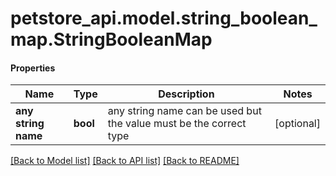 # petstore_api.model.string_boolean_map.StringBooleanMap

#### Properties
Name | Type | Description | Notes
------------ | ------------- | ------------- | -------------
**any string name** | **bool** | any string name can be used but the value must be the correct type | [optional] 

[[Back to Model list]](../../README.md#documentation-for-models) [[Back to API list]](../../README.md#documentation-for-api-endpoints) [[Back to README]](../../README.md)

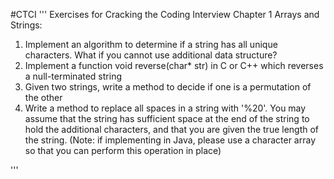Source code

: #CTCI
'''
Exercises for Cracking the Coding Interview
Chapter 1 Arrays and Strings:
1) Implement an algorithm to determine if a string has all unique characters. What if you cannot use additional data structure?
2) Implement a function void reverse(char* str) in C or C++ which reverses a null-terminated string
3) Given two strings, write a method to decide if one is a permutation of the other
4) Write a method to replace all spaces in a string with '%20'. You may assume that the string has sufficient space at the end of the string to hold the additional characters, and that you are given the true length of the string. (Note: if implementing in Java, please use a character array so that you can perform this operation in place)
 


'''
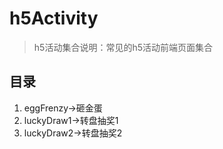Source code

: 
# h5Activity 
>h5活动集合说明：常见的h5活动前端页面集合

## 目录
1. eggFrenzy->砸金蛋
2. luckyDraw1->转盘抽奖1
3. luckyDraw2->转盘抽奖2
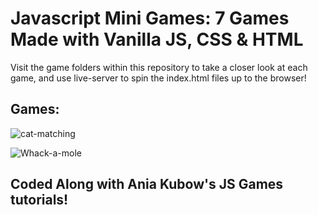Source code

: # Javascript Mini Games: 7 Games Made with Vanilla JS, CSS & HTML

Visit the game folders within this repository to take a closer look at each game, and use live-server to spin the index.html files up to the browser!

## Games:

![cat-matching](https://user-images.githubusercontent.com/59749085/99453204-9744d780-28f2-11eb-8784-cfd6eae98962.png)

![Whack-a-mole](https://user-images.githubusercontent.com/59749085/99717981-27605980-2a78-11eb-859a-c8ddcf13df65.png)

## Coded Along with Ania Kubow's JS Games tutorials!
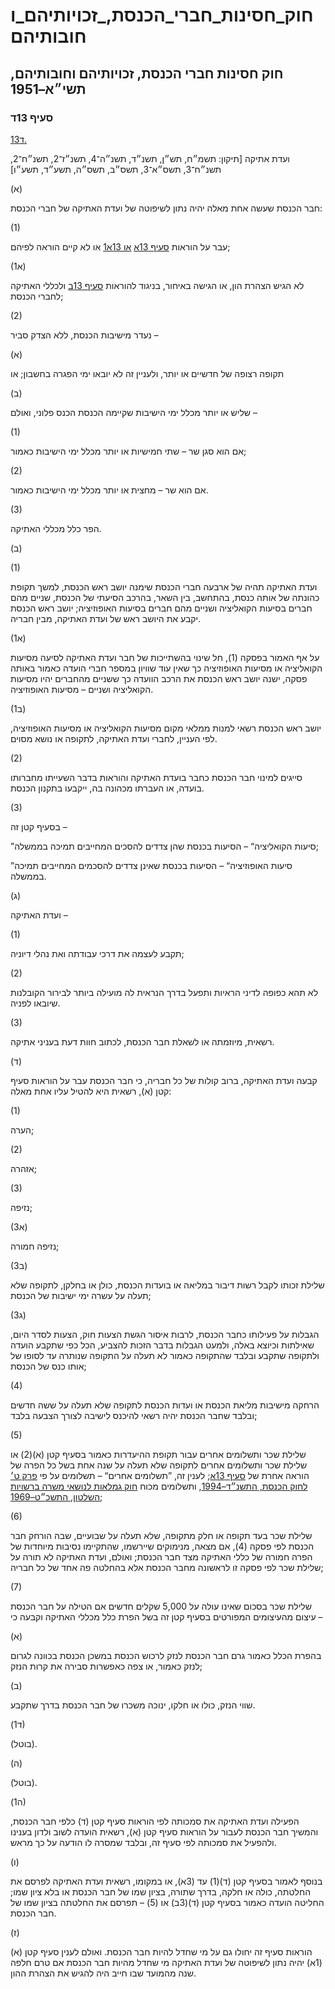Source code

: # חוק_חסינות_חברי_הכנסת,_זכויותיהם_וחובותיהם

## חוק חסינות חברי הכנסת, זכויותיהם וחובותיהם, תשי״א–1951

### סעיף 13ד

[13ד.](https://he.wikisource.org/wiki/%D7%97%D7%95%D7%A7_%D7%97%D7%A1%D7%99%D7%A0%D7%95%D7%AA_%D7%97%D7%91%D7%A8%D7%99_%D7%94%D7%9B%D7%A0%D7%A1%D7%AA,_%D7%96%D7%9B%D7%95%D7%99%D7%95%D7%AA%D7%99%D7%94%D7%9D_%D7%95%D7%97%D7%95%D7%91%D7%95%D7%AA%D7%99%D7%94%D7%9D#%D7%A1%D7%A2%D7%99%D7%A3_13%D7%93)

ועדת אתיקה [תיקון: תשמ״ח, תש״ן, תשנ״ד, תשנ״ה־4, תשנ״ז־2, תשנ״ח־2, תשנ״ח־3, תשס״א־3, תשס״ב, תשס״ה, תשע״ד, תשע״ו]

(א)

חבר הכנסת שעשה אחת מאלה יהיה נתון לשיפוטה של ועדת האתיקה של חברי הכנסת:

(1)

עבר על הוראות [סעיף 13א](https://he.wikisource.org/wiki/%D7%97%D7%95%D7%A7_%D7%97%D7%A1%D7%99%D7%A0%D7%95%D7%AA_%D7%97%D7%91%D7%A8%D7%99_%D7%94%D7%9B%D7%A0%D7%A1%D7%AA,_%D7%96%D7%9B%D7%95%D7%99%D7%95%D7%AA%D7%99%D7%94%D7%9D_%D7%95%D7%97%D7%95%D7%91%D7%95%D7%AA%D7%99%D7%94%D7%9D#%D7%A1%D7%A2%D7%99%D7%A3_13%D7%90) [או 13א1](https://he.wikisource.org/wiki/%D7%97%D7%95%D7%A7_%D7%97%D7%A1%D7%99%D7%A0%D7%95%D7%AA_%D7%97%D7%91%D7%A8%D7%99_%D7%94%D7%9B%D7%A0%D7%A1%D7%AA,_%D7%96%D7%9B%D7%95%D7%99%D7%95%D7%AA%D7%99%D7%94%D7%9D_%D7%95%D7%97%D7%95%D7%91%D7%95%D7%AA%D7%99%D7%94%D7%9D#%D7%A1%D7%A2%D7%99%D7%A3_13%D7%901) או לא קיים הוראה לפיהם;

(1א)

לא הגיש הצהרת הון, או הגישה באיחור, בניגוד להוראות [סעיף 13ב](https://he.wikisource.org/wiki/%D7%97%D7%95%D7%A7_%D7%97%D7%A1%D7%99%D7%A0%D7%95%D7%AA_%D7%97%D7%91%D7%A8%D7%99_%D7%94%D7%9B%D7%A0%D7%A1%D7%AA,_%D7%96%D7%9B%D7%95%D7%99%D7%95%D7%AA%D7%99%D7%94%D7%9D_%D7%95%D7%97%D7%95%D7%91%D7%95%D7%AA%D7%99%D7%94%D7%9D#%D7%A1%D7%A2%D7%99%D7%A3_13%D7%91) ולכללי האתיקה לחברי הכנסת;

(2)

נעדר מישיבות הכנסת, ללא הצדק סביר –

(א)

תקופה רצופה של חדשיים או יותר, ולעניין זה לא יובאו ימי הפגרה בחשבון; או

(ב)

שליש או יותר מכלל ימי הישיבות שקיימה הכנסת הכנס פלוני, ואולם –

(1)

אם הוא סגן שר – שתי חמישיות או יותר מכלל ימי הישיבות כאמור;

(2)

אם הוא שר – מחצית או יותר מכלל ימי הישיבות כאמור.

(3)

הפר כלל מכללי האתיקה.

(ב)

(1)

ועדת האתיקה תהיה של ארבעה חברי הכנסת שימנה יושב ראש הכנסת, למשך תקופת כהונתה של אותה כנסת, בהתחשב, בין השאר, בהרכב הסיעתי של הכנסת, שניים מהם חברים בסיעות הקואליציה ושניים מהם חברים בסיעות האופוזיציה; יושב ראש הכנסת יקבע את היושב ראש של ועדת האתיקה, מבין חבריה.

(1א)

על אף האמור בפסקה (1), חל שינוי בהשתייכות של חבר ועדת האתיקה לסיעה מסיעות הקואליציה או מסיעות האופוזיציה כך שאין עוד שוויון במספר חברי הועדה כאמור באותה פסקה, ישנה יושב ראש הכנסת את הרכב הוועדה כך ששניים מהחברים יהיו מסיעות הקואליציה ושניים – מסיעות האופוזיציה.

(1ב)

יושב ראש הכנסת רשאי למנות ממלאי מקום מסיעות הקואליציה או מסיעות האופוזיציה, לפי העניין, לחברי ועדת האתיקה, לתקופה או נושא מסוים.

(2)

סייגים למינוי חבר הכנסת כחבר בועדת האתיקה והוראות בדבר השעייתו מחברותו בועדה, או העברתו מכהונה בה, ייקבעו בתקנון הכנסת.

(3)

בסעיף קטן זה –

”סיעות הקואליציה“ – הסיעות בכנסת שהן צדדים להסכים המחייבים תמיכה בממשלה;

”סיעות האופוזיציה“ – הסיעות בכנסת שאינן צדדים להסכמים המחייבים תמיכה בממשלה.

(ג)

ועדת האתיקה –

(1)

תקבע לעצמה את דרכי עבודתה ואת נהלי דיוניה;

(2)

לא תהא כפופה לדיני הראיות ותפעל בדרך הנראית לה מועילה ביותר לבירור הקובלנות שיובאו לפניה.

(3)

רשאית, מיוזמתה או לשאלת חבר הכנסת, לכתוב חוות דעת בעניני אתיקה.

(ד)

קבעה ועדת האתיקה, ברוב קולות של כל חבריה, כי חבר הכנסת עבר על הוראות סעיף קטן (א), רשאית היא להטיל עליו אחת מאלה:

(1)

הערה;

(2)

אזהרה;

(3)

נזיפה;

(3א)

נזיפה חמורה;

(3ב)

שלילת זכותו לקבל רשות דיבור במליאה או בועדות הכנסת, כולן או בחלקן, לתקופה שלא תעלה על עשרה ימי ישיבות של הכנסת;

(3ג)

הגבלות על פעילותו כחבר הכנסת, לרבות איסור הגשת הצעות חוק, הצעות לסדר היום, שאילתות וכיוצא באלה, ולמעט הגבלות בדבר הזכות להצביע, הכל כפי שתקבע הועדה ולתקופה שתקבע ובלבד שהתקופה כאמור לא תעלה על התקופה שנותרה עד לסופו של אותו כנס של הכנסת;

(4)

הרחקה מישיבות מליאת הכנסת או ועדות הכנסת לתקופה שלא תעלה על ששה חדשים ובלבד שחבר הכנסת יהיה רשאי להיכנס לישיבה לצורך הצבעה בלבד;

(5)

שלילת שכר ותשלומים אחרים עבור תקופת ההיעדרות כאמור בסעיף קטן (א)(2) או שלילת שכר ותשלומים אחרים לתקופה שלא תעלה על שנה אחת בשל כל הפרה של הוראה אחרת של [סעיף 13א](https://he.wikisource.org/wiki/%D7%97%D7%95%D7%A7_%D7%97%D7%A1%D7%99%D7%A0%D7%95%D7%AA_%D7%97%D7%91%D7%A8%D7%99_%D7%94%D7%9B%D7%A0%D7%A1%D7%AA,_%D7%96%D7%9B%D7%95%D7%99%D7%95%D7%AA%D7%99%D7%94%D7%9D_%D7%95%D7%97%D7%95%D7%91%D7%95%D7%AA%D7%99%D7%94%D7%9D#%D7%A1%D7%A2%D7%99%D7%A3_13%D7%90); לענין זה, ”תשלומים אחרים“ – תשלומים על פי [פרק ט׳ לחוק הכנסת, התשנ״ד–1994](https://he.wikisource.org/wiki/%D7%97%D7%95%D7%A7_%D7%94%D7%9B%D7%A0%D7%A1%D7%AA#%D7%A4%D7%A8%D7%A7_%D7%98 "חוק הכנסת"), ותשלומים מכוח [חוק גמלאות לנושאי משרה ברשויות השלטון, התשכ״ט–1969](https://he.wikisource.org/wiki/%D7%97%D7%95%D7%A7_%D7%92%D7%9E%D7%9C%D7%90%D7%95%D7%AA_%D7%9C%D7%A0%D7%95%D7%A9%D7%90%D7%99_%D7%9E%D7%A9%D7%A8%D7%94_%D7%91%D7%A8%D7%A9%D7%95%D7%99%D7%95%D7%AA_%D7%94%D7%A9%D7%9C%D7%98%D7%95%D7%9F "חוק גמלאות לנושאי משרה ברשויות השלטון");

(6)

שלילת שכר בעד תקופה או חלק מתקופה, שלא תעלה על שבועיים, שבה הורחק חבר הכנסת לפי פסקה (4), אם מצאה, מנימוקים שיירשמו, שהתקיימו נסיבות מיוחדות של הפרה חמורה של כללי האתיקה מצד חבר הכנסת; ואולם, ועדת האתיקה לא תורה על שלילת שכר לפי פסקה זו לראשונה מחבר הכנסת אלא בהחלטה פה אחד של כל חבריה;

(7)

שלילת שכר בסכום שאינו עולה על 5,000 שקלים חדשים אם הטילה על חבר הכנסת עיצום מהעיצומים המפורטים בסעיף קטן זה בשל הפרת כלל מכללי האתיקה וקבעה כי –

(א)

בהפרת הכלל כאמור גרם חבר הכנסת לנזק לרכוש הכנסת במשכן הכנסת בכוונה לגרום לנזק כאמור, או צפה כאפשרות סבירה את קרות הנזק;

(ב)

שווי הנזק, כולו או חלקו, ינוכה משכרו של חבר הכנסת בדרך שתקבע.

(ד1)

(בוטל).

(ה)

(בוטל).

(ה1)

הפעילה ועדת האתיקה את סמכותה לפי הוראות סעיף קטן (ד) כלפי חבר הכנסת, והמשיך חבר הכנסת לעבור על הוראות סעיף קטן (א), רשאית הועדה לשוב ולדון בענינו ולהפעיל את סמכותה לפי סעיף זה, ובלבד שמסרה לו הודעה על כך מראש.

(ו)

בנוסף לאמור בסעיף קטן (ד)(1) עד (3א), או במקומו, רשאית ועדת האתיקה לפרסם את החלטתה, כולה או חלקה, בדרך שתורה, בציון שמו של חבר הכנסת או בלא ציון שמו; החליטה הועדה כאמור בסעיף קטן (ד)(3ב) או (5) – תפרסם את החלטתה בציון שמו של חבר הכנסת.

(ז)

הוראות סעיף זה יחולו גם על מי שחדל להיות חבר הכנסת. ואולם לענין סעיף קטן (א)(1א) יהיה נתון לשיפוטה של ועדת האתיקה מי שחדל מהיות חבר הכנסת אם טרם חלפה שנה מהמועד שבו חייב היה להגיש את הצהרת ההון.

# # # # #

### What you have to do
Scan the data above for the word "שתקבע" and report every line where it is found.

### Expected answer
הגבלות על פעילותו כחבר הכנסת, לרבות איסור הגשת הצעות חוק, הצעות לסדר היום, שאילתות וכיוצא באלה, ולמעט הגבלות בדבר הזכות להצביע, הכל כפי שתקבע הועדה ולתקופה שתקבע ובלבד שהתקופה כאמור לא תעלה על התקופה שנותרה עד לסופו של אותו כנס של הכנסת;
שווי הנזק, כולו או חלקו, ינוכה משכרו של חבר הכנסת בדרך שתקבע.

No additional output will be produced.